Major Factors in Retail Breaches and Cyber Insecurity

Commonalities underlie many fields of interest.  Whether it be in similar story and character beats in books or films, gameplay mechanics in different video games, or a play drawn up for a basketball team; despite seemingly infinite variations and iterations, if you dig down deep enough, it becomes apparent that there are only so many different types of story, or ways to press buttons on a controller.

Digging deep for these similarities is essentially what Verizon has now done for retailer data security vulnerabilities.  Releasing a study called “Data Breach Digest,” the company reveals how it examined 18 data breach scenarios across 1,200 companies studied worldwide over the past three years.  Furthermore, the Digest Study has identified the most common methods behind retail breaches.  Beneath all the exploits, strains of malware, etc., thieves will most often employ Point-of-Sale intrusion, peripheral tampering, or SQL injection.

The first, says Verizon, employs RAM scraping malware to extract data from specific environments like, as the name implies, PoS terminals.  Peripheral tampering involves the manipulation of any physical device that connects to a merchant’s computer system, including anything from PIN entry devices to printers (as if those didn’t get screwed up enough).  SQL injections, which can take the longest to discover and contain (anywhere from hours to months), take advantage of an application’s interaction with its back-end database, using stolen credentials to modify existing database queries and steal sensitive data.  Perpetrators of these types of attack can be activists, organized crime, and even state-sponsored hackers.
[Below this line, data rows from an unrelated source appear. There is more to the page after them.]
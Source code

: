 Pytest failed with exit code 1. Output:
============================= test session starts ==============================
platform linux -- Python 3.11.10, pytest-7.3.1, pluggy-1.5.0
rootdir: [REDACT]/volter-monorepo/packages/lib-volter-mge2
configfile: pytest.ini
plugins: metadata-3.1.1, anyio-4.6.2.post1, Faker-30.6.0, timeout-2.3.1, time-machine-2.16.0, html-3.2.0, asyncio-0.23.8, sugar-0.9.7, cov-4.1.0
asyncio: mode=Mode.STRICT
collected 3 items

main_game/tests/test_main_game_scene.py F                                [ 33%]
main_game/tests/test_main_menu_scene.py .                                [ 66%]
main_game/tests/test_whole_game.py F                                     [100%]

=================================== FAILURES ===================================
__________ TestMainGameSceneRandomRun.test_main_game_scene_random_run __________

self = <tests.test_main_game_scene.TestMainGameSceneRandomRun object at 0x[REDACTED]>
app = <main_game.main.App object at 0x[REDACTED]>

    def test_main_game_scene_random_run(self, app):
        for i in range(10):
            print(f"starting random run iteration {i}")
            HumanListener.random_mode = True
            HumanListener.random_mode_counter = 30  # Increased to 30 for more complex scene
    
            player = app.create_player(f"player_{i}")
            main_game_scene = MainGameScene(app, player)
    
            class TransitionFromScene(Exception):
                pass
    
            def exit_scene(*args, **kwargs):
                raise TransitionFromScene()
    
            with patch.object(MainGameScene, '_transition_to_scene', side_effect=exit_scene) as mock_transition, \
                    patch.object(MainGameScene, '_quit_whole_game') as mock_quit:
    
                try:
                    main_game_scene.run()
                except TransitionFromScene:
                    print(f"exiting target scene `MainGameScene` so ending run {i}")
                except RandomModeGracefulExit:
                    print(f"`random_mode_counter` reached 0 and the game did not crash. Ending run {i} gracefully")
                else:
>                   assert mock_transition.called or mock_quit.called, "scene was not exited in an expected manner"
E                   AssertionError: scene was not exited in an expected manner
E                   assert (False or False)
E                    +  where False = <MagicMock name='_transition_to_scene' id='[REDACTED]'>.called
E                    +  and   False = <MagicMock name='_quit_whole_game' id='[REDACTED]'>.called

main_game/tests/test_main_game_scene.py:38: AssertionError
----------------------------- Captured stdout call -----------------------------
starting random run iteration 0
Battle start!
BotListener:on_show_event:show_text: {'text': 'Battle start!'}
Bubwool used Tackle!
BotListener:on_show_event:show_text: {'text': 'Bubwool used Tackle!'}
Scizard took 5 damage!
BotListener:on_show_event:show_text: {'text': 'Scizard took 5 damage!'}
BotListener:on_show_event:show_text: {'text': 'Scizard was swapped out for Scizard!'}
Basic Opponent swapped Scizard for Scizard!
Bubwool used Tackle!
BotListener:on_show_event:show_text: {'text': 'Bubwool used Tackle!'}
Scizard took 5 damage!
These types of breaches, as analyzed by Verizon, specifically pertain to retailers.  Every industry, however, is at risk, and, as I’ve written before, awareness of this fact is increasing.  It explains why, according to a new Advisen Ltd. report, that 80 of organizations are greatly concerned about breaches, particularly their resources to handle response, and the fines, lawsuits and reputational damage that can ensue.  Cyber liability insurance is effective, but sometimes, ironically for covered entities, a breach isn’t even large enough to trigger coverage, leaving the organization to manage the gaps.  These main findings of the report—all organizations being at risk but lacking preparation for impact or response, concern for the consequences of a breach, and struggles with gaps in coverage—highlight this anxiety entities have about the state of their system protection, detection capabilities, and response plans.